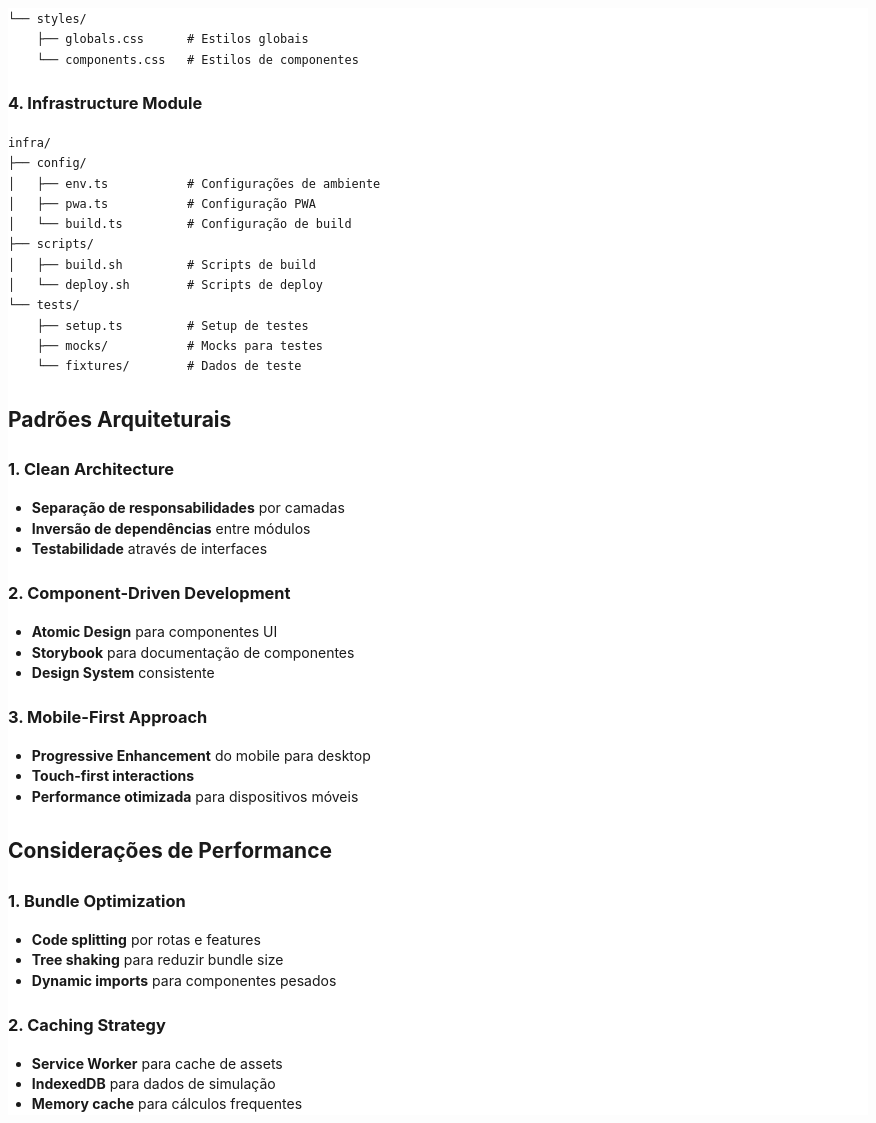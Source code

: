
 ```
└── styles/
    ├── globals.css      # Estilos globais
    └── components.css   # Estilos de componentes
```

### 4. Infrastructure Module
```
infra/
├── config/
│   ├── env.ts           # Configurações de ambiente
│   ├── pwa.ts           # Configuração PWA
│   └── build.ts         # Configuração de build
├── scripts/
│   ├── build.sh         # Scripts de build
│   └── deploy.sh        # Scripts de deploy
└── tests/
    ├── setup.ts         # Setup de testes
    ├── mocks/           # Mocks para testes
    └── fixtures/        # Dados de teste
```

## Padrões Arquiteturais

### 1. Clean Architecture
- **Separação de responsabilidades** por camadas
- **Inversão de dependências** entre módulos
- **Testabilidade** através de interfaces

### 2. Component-Driven Development
- **Atomic Design** para componentes UI
- **Storybook** para documentação de componentes
- **Design System** consistente

### 3. Mobile-First Approach
- **Progressive Enhancement** do mobile para desktop
- **Touch-first interactions**
- **Performance otimizada** para dispositivos móveis

## Considerações de Performance

### 1. Bundle Optimization
- **Code splitting** por rotas e features
- **Tree shaking** para reduzir bundle size
- **Dynamic imports** para componentes pesados

### 2. Caching Strategy
- **Service Worker** para cache de assets
- **IndexedDB** para dados de simulação
- **Memory cache** para cálculos frequentes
· · ·
> _WORK REQUEST_: The lines above, starting at the one with "### 3. Mobile-First Approach" and ending at the one with "- **Service Worker** para cache de assets", are the only ones to return, exactly as written.

> _EXPECTED OUTPUT_:
### 3. Mobile-First Approach
- **Progressive Enhancement** do mobile para desktop
- **Touch-first interactions**
- **Performance otimizada** para dispositivos móveis

## Considerações de Performance

### 1. Bundle Optimization
- **Code splitting** por rotas e features
- **Tree shaking** para reduzir bundle size
- **Dynamic imports** para componentes pesados

### 2. Caching Strategy
- **Service Worker** para cache de assets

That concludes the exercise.